I’m blogging from the 102nd annual convention of the National Association for the Advancement of Colored People (NAACP) at the JW Marriott in Los Angeles, CA.
At last year’s convention, the NAACP passed a resolution condemning racism in the Tea Party after claiming (falsely) for months that Tea Party members had used the “N-word” against members of the Congressional Black Caucus at an anti-ObamaCare rally on Capitol Hill in March 2010.
A year later, after the Tea Party helped lead Republicans to sweeping electoral victories in November 2010, the political landscape has changed nationwide–and so, apparently, has the NAACP’s rhetoric.

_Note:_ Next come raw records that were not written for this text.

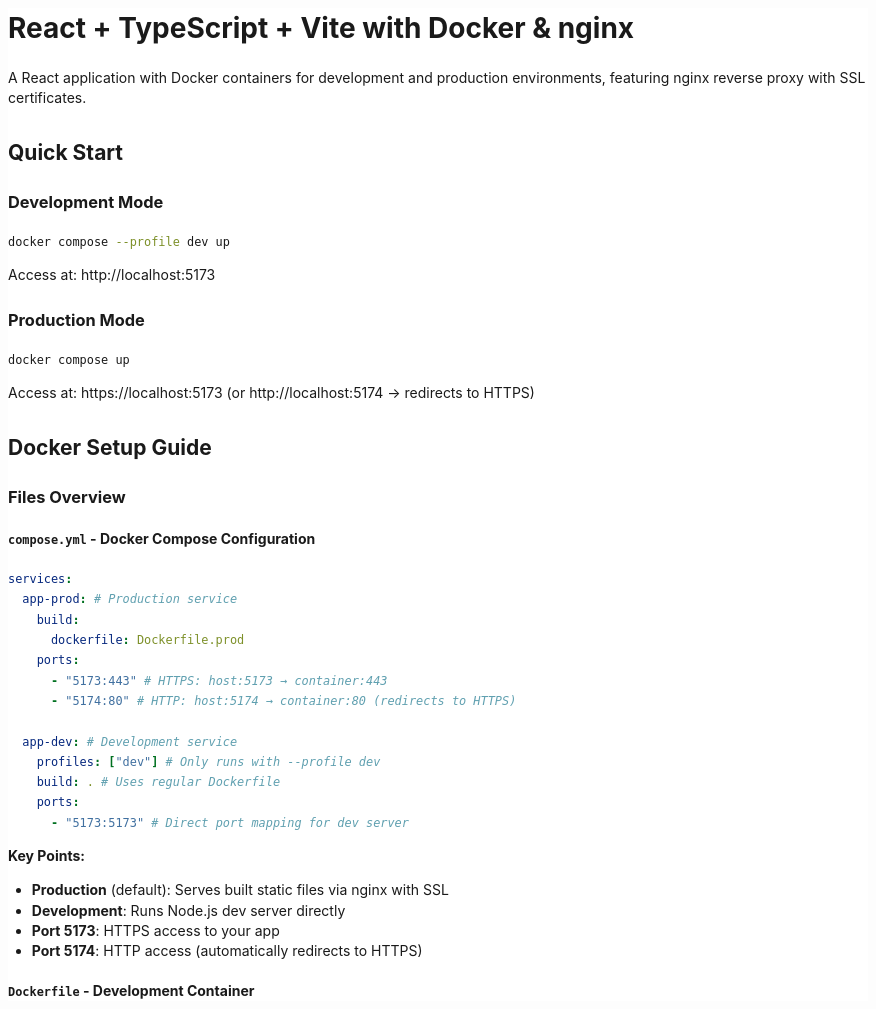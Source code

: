 # React + TypeScript + Vite with Docker & nginx

A React application with Docker containers for development and production environments, featuring nginx reverse proxy with SSL certificates.

## Quick Start

### Development Mode

```bash
docker compose --profile dev up
```

Access at: http://localhost:5173

### Production Mode

```bash
docker compose up
```

Access at: https://localhost:5173 (or http://localhost:5174 → redirects to HTTPS)

## Docker Setup Guide

### Files Overview

#### `compose.yml` - Docker Compose Configuration

```yaml
services:
  app-prod: # Production service
    build:
      dockerfile: Dockerfile.prod
    ports:
      - "5173:443" # HTTPS: host:5173 → container:443
      - "5174:80" # HTTP: host:5174 → container:80 (redirects to HTTPS)

  app-dev: # Development service
    profiles: ["dev"] # Only runs with --profile dev
    build: . # Uses regular Dockerfile
    ports:
      - "5173:5173" # Direct port mapping for dev server
```

**Key Points:**

- **Production** (default): Serves built static files via nginx with SSL
- **Development**: Runs Node.js dev server directly
- **Port 5173**: HTTPS access to your app
- **Port 5174**: HTTP access (automatically redirects to HTTPS)

#### `Dockerfile` - Development Container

Today, at an introductory press conference, NAACP President and CEO Ben Jealous appeared to strike a conciliatory tone, highlighting areas of cooperation with the Tea Party and prominent conservatives, even amidst broad policy disagreements.
One place of agreement we have found with the Tea Party this year, in places like Texas, has been the urgent need to reform our nation’s criminal justice system. Even as we battle on 99% of the issues, we have found one place to work together.
Grover Norquist, and the California state prison guards’ union, the CCPOA, joined us and the U.S. students’ association and the ACLU. Newt Gingrich sent a statement to say it is time that this state and this country get back to investing in education, and away from investing so much in incarceration.
In the brief question-and-answer session that followed, a local reporter asked Jealous to respond to plans by a Tea Party group in predominantly black South Central Los Angeles to protest against the NAACP on Sunday.
He brushed aside the question with a dose of humor–and a hint that the NAACP’s attitude had changed: “You know, at a certain level, I think we take a bit of pride in helping to diversify the Tea Party.”
Jealous focused on the theme of the conference, “Affirming America’s Promise,” and highlighted problems with unemployment, incarceration, and poor education in the black community. Despite growing, and overwhelming, evidence that left-wing approaches to these problems are making them worse–and hurting black families most–it’s clear that the NAACP remains committed to big government policies and to its big labor allies.
It’s also apparent that the NAACP expects to weigh in on President Barack Obama’s side in debates with Republicans over the debt ceiling, with Jealous criticizing what he called the “obstructionists” in Congress. He also castigated states that had passed voter ID laws, favored by many Tea Party activists.
Yet Jealous sought to avoid direct confrontation with the Tea Party. It is a sign of the Tea Party movement’s new power–and, with that power, new respect.